Stanford News - February 22nd, 2017 - by Alex Shashkevich
Children’s ability to understand basic grammar early in language development has long puzzled scientists, creating a debate over whether that skill is innate or learned with time and practice.
A new Stanford study, recently published in Psychological Science, helps build evidence for the latter. Analyzing toddlers’ early language with a novel statistical approach, associate professor of psychology Michael Frank found that rule-based grammatical knowledge emerges gradually with a significant increase around the age of 24 months.
The new study, titled “The Emergence of an Abstract Grammatical Category in Children’s Early Speech,” also points out the need to gather more data that track children’s speech over time, which would help make future research more precise.
“The ability of humans to acquire and use language is a big difference between us and other species, and it’s also one of the biggest scientific puzzles out there,” said Frank, who co-authored the study. “Studying language acquisition in children is one way for us to try to find out what makes us human.”
Imitating or understanding?
Previous research has shown that children use articles, such as “a” and “the,” early and in an overwhelmingly correct way. But, Frank said, it is difficult to sort out whether children are just imitating adults or if they actually understand that articles should be used before nouns like “dog” or “ball” – and can use them appropriately with new nouns that are unknown to them.
To address that difficulty, the team created a new statistical model to measure changes in a child’s grammar over time. The model relies on Bayesian inference, a method that helps estimate the level of certainty in results. In addition, it takes into account the relationship between what the child says and what the child has heard from adults, separating imitation from generalization.
Researchers applied this model on data sets available for 27 toddlers and found that rule-based grammatical knowledge in their speech wasn’t constant and was more present in older children.
Frank said the statistical model they used allowed them to not only analyze children’s language but also stay away from overly confident interpretations when there was too little data for a particular child.
Big data on babies
The study underscored the fact that data on language development in children under 2 years old is lacking.
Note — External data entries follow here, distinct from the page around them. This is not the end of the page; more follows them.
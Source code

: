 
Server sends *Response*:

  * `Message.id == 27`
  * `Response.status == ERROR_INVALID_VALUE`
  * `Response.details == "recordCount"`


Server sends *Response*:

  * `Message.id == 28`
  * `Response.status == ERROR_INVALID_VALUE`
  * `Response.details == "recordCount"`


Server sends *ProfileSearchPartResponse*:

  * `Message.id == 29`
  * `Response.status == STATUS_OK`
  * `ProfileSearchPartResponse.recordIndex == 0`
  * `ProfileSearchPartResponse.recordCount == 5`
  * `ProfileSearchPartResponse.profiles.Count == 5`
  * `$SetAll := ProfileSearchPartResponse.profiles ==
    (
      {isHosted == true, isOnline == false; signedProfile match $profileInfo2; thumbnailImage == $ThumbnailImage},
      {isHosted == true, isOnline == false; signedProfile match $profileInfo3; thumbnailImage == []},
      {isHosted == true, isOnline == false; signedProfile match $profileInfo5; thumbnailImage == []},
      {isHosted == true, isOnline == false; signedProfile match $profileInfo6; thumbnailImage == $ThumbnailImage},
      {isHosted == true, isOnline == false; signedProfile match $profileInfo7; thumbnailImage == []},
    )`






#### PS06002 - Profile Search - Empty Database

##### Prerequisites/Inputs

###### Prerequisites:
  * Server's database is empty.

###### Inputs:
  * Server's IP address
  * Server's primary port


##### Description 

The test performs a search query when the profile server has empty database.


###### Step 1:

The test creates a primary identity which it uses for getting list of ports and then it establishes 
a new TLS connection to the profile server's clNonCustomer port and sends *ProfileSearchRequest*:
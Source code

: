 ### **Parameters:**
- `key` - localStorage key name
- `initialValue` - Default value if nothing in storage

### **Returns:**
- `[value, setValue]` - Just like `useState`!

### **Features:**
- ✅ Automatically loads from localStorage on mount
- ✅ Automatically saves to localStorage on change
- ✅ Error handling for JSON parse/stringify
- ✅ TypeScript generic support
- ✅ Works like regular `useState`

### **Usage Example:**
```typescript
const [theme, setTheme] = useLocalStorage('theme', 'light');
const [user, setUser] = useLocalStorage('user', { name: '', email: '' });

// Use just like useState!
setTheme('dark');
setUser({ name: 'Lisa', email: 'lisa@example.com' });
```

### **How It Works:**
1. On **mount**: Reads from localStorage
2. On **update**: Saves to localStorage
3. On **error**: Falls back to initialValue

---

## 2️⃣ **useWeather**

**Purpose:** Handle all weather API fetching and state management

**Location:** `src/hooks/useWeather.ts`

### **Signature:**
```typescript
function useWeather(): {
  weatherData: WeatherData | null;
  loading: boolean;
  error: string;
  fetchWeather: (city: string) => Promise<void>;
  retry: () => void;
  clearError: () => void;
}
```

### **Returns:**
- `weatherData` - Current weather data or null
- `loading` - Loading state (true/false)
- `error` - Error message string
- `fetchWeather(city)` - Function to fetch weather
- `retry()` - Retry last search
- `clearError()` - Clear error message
To characterize children’s initial level of grammar use, Frank said, it’s critical for scientists to have a sophisticated analytical model as well as consistent recordings that start from the time children begin talking.
According to Frank, the current lack of data and the analytical challenges it presents have led to researchers on opposite sides of the grammar debate to draw contradictory conclusions. For instance, two studies published in peer-reviewed journals in 2013 used similar data sets, but one inferred that grammatical knowledge is innate while the other concluded that grammar is a learned skill.
“People have very strong feelings about the question of innateness versus learning,” Frank said. “We really didn’t know what to expect because there were these conflicting reports out there.”
The team hopes that its statistical model, together with new data sets, will help move the debate forward.
To help increase the pool of data, Frank and his colleagues are building an online database called Wordbank. The site aims to spur the gathering of data on children’s vocabulary and early language development and encourages researchers to share their data with different institutions and universities. Frank is also collaborating on a smartphone app for collecting early vocabulary data from parents.
“It’s going to take a tremendous amount of data to study this problem and build enough evidence for how children learn language,” Frank said. “We’re hoping that once we have those data, we can get a clearer picture of children’s early learning.”
Additional authors on this study were Stephan Meylan (lead author), a graduate student at the University of California, Berkeley; Brandon Roy, a former postdoctoral researcher at Stanford and the MIT Media Lab; and Roger Levy, an associate professor at MIT.
This work was supported by the National Science Foundation, the Alfred P. Sloan Research Fellowship and the Center for Advanced Study in the Behavioral Sciences.